▶ **Description of the task**
Below are some records; copy each line in them that contains "выбрать".

(Records provided Opens)

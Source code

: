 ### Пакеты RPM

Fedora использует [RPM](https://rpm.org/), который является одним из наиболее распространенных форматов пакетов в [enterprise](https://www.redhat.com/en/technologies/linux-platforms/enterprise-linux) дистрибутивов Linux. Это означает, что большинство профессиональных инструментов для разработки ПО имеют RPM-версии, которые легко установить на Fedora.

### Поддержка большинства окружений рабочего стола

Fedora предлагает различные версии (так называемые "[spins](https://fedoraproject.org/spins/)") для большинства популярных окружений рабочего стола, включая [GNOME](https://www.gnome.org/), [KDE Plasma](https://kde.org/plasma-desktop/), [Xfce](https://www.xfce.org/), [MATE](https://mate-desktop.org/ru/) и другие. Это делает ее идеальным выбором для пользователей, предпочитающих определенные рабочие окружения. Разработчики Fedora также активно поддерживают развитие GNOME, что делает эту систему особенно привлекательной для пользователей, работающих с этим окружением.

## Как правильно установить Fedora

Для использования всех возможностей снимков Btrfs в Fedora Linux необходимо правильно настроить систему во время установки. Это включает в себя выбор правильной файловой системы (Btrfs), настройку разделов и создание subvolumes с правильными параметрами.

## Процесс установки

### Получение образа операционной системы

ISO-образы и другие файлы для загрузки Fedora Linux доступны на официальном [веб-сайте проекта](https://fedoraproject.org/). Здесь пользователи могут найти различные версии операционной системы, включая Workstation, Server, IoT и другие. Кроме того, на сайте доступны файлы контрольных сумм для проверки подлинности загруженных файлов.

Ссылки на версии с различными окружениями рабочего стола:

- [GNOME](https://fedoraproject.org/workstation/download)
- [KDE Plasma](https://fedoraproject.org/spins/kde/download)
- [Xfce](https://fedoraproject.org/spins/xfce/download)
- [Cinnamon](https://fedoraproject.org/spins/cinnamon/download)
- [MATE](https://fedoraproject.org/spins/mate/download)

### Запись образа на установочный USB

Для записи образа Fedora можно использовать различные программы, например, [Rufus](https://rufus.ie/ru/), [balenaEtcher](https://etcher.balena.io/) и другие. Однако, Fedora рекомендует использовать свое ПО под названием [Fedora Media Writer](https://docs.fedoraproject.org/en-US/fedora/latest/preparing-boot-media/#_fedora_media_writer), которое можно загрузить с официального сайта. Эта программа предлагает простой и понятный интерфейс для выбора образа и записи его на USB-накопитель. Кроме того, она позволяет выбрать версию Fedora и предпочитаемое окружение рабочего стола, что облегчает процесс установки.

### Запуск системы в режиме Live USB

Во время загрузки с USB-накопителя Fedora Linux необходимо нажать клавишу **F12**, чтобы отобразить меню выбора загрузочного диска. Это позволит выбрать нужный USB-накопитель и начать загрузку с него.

(Records provided Closes)

▶ **Answer below**
Для записи образа Fedora можно использовать различные программы, например, [Rufus](https://rufus.ie/ru/), [balenaEtcher](https://etcher.balena.io/) и другие. Однако, Fedora рекомендует использовать свое ПО под названием [Fedora Media Writer](https://docs.fedoraproject.org/en-US/fedora/latest/preparing-boot-media/#_fedora_media_writer), которое можно загрузить с официального сайта. Эта программа предлагает простой и понятный интерфейс для выбора образа и записи его на USB-накопитель. Кроме того, она позволяет выбрать версию Fedora и предпочитаемое окружение рабочего стола, что облегчает процесс установки.
Во время загрузки с USB-накопителя Fedora Linux необходимо нажать клавишу **F12**, чтобы отобразить меню выбора загрузочного диска. Это позволит выбрать нужный USB-накопитель и начать загрузку с него.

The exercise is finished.